Records from a data source:
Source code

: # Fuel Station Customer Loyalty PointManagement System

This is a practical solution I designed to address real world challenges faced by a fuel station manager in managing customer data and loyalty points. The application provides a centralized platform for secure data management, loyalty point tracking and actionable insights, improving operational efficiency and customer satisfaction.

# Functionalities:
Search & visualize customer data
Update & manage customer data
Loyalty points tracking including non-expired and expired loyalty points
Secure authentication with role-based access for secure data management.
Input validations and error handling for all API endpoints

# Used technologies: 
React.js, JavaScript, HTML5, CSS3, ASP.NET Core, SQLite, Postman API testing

...

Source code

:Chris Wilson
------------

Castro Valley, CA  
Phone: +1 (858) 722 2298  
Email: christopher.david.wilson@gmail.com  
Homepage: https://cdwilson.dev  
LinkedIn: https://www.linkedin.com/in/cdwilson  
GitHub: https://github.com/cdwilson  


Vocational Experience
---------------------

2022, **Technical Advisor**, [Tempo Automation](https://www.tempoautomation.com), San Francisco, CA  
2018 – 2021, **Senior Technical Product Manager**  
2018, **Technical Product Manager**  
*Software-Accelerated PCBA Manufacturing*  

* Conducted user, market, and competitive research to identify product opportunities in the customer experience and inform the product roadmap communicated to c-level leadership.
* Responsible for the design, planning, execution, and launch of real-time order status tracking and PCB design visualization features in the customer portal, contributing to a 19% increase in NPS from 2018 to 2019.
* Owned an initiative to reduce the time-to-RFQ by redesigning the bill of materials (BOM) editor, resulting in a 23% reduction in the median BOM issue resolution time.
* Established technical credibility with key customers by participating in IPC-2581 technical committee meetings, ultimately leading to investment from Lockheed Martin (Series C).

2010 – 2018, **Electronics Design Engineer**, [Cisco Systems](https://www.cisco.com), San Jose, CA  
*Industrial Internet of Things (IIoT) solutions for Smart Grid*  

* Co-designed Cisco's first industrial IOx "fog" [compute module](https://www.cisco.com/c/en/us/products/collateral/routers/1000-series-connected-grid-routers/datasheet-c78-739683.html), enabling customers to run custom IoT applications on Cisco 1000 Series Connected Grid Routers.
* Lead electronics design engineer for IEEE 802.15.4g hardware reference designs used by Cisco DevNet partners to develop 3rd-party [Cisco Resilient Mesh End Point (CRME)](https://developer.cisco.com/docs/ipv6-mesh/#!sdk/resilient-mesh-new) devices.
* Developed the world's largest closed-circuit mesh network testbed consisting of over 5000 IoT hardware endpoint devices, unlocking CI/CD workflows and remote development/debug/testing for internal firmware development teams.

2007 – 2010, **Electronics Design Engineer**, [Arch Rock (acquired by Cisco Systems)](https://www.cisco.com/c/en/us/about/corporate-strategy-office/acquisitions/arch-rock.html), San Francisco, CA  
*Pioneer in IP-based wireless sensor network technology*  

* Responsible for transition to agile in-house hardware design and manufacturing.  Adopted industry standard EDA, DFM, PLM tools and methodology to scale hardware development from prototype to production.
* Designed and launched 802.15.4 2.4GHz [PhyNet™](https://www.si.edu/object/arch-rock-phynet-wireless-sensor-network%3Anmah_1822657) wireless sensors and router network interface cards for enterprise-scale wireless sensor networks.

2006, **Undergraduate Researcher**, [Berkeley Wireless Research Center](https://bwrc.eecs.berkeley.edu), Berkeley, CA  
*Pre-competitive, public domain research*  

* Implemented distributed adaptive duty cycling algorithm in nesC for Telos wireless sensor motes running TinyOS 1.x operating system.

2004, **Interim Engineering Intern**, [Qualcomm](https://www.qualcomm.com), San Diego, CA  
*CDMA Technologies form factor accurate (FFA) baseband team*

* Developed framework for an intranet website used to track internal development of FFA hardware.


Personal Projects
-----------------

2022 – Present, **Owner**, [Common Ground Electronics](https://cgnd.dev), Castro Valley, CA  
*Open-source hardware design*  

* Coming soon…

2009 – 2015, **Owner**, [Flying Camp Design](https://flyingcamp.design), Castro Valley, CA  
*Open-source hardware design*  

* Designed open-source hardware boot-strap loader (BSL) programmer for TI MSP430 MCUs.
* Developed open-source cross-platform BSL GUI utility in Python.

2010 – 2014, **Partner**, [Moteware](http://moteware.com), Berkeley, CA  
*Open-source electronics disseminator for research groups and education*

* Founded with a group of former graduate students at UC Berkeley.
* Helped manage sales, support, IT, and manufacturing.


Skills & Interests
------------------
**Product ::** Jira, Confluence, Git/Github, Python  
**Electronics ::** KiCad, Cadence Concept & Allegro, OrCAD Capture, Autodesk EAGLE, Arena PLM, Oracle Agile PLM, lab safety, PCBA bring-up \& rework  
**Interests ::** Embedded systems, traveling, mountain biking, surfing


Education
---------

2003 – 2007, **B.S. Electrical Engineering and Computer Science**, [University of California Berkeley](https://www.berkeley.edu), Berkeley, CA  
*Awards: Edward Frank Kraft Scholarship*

**WHAT THIS TASK INVOLVES:** Given the records above, restate word for word only the lines starting at the one with "Secure authentication with" and ending at the one with "React.js, JavaScript, HTML5, CSS3, ASP.NET".

**OUTPUT FOR THIS TASK:**
Secure authentication with role-based access for secure data management.
Input validations and error handling for all API endpoints

# Used technologies: 
React.js, JavaScript, HTML5, CSS3, ASP.NET Core, SQLite, Postman API testing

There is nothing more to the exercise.